(Dataset entries)
:::
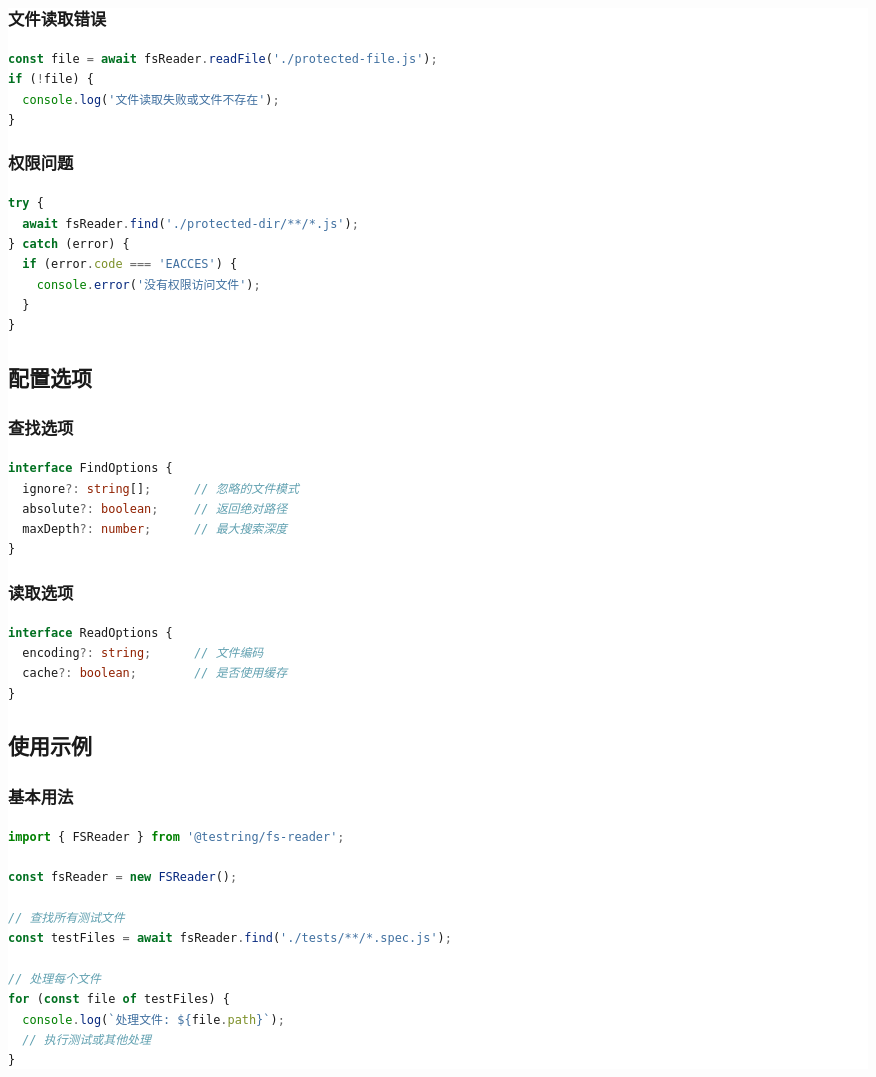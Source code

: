 ### 文件读取错误
```typescript
const file = await fsReader.readFile('./protected-file.js');
if (!file) {
  console.log('文件读取失败或文件不存在');
}
```

### 权限问题
```typescript
try {
  await fsReader.find('./protected-dir/**/*.js');
} catch (error) {
  if (error.code === 'EACCES') {
    console.error('没有权限访问文件');
  }
}
```

## 配置选项

### 查找选项
```typescript
interface FindOptions {
  ignore?: string[];      // 忽略的文件模式
  absolute?: boolean;     // 返回绝对路径
  maxDepth?: number;      // 最大搜索深度
}
```

### 读取选项
```typescript
interface ReadOptions {
  encoding?: string;      // 文件编码
  cache?: boolean;        // 是否使用缓存
}
```

## 使用示例

### 基本用法
```typescript
import { FSReader } from '@testring/fs-reader';

const fsReader = new FSReader();

// 查找所有测试文件
const testFiles = await fsReader.find('./tests/**/*.spec.js');

// 处理每个文件
for (const file of testFiles) {
  console.log(`处理文件: ${file.path}`);
  // 执行测试或其他处理
}
```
:::
WHAT YOU ARE ASKED TO DO:
The copy should match each line above exactly and contain no images.

FINAL ANSWER:
Source code

: ### 文件读取错误
```typescript
const file = await fsReader.readFile('./protected-file.js');
if (!file) {
  console.log('文件读取失败或文件不存在');
}
```

### 权限问题
```typescript
try {
  await fsReader.find('./protected-dir/**/*.js');
} catch (error) {
  if (error.code === 'EACCES') {
    console.error('没有权限访问文件');
  }
}
```

## 配置选项

### 查找选项
```typescript
interface FindOptions {
  ignore?: string[];      // 忽略的文件模式
  absolute?: boolean;     // 返回绝对路径
  maxDepth?: number;      // 最大搜索深度
}
```

### 读取选项
```typescript
interface ReadOptions {
  encoding?: string;      // 文件编码
  cache?: boolean;        // 是否使用缓存
}
```

## 使用示例

### 基本用法
```typescript
import { FSReader } from '@testring/fs-reader';

const fsReader = new FSReader();

// 查找所有测试文件
const testFiles = await fsReader.find('./tests/**/*.spec.js');

// 处理每个文件
for (const file of testFiles) {
  console.log(`处理文件: ${file.path}`);
  // 执行测试或其他处理
}
```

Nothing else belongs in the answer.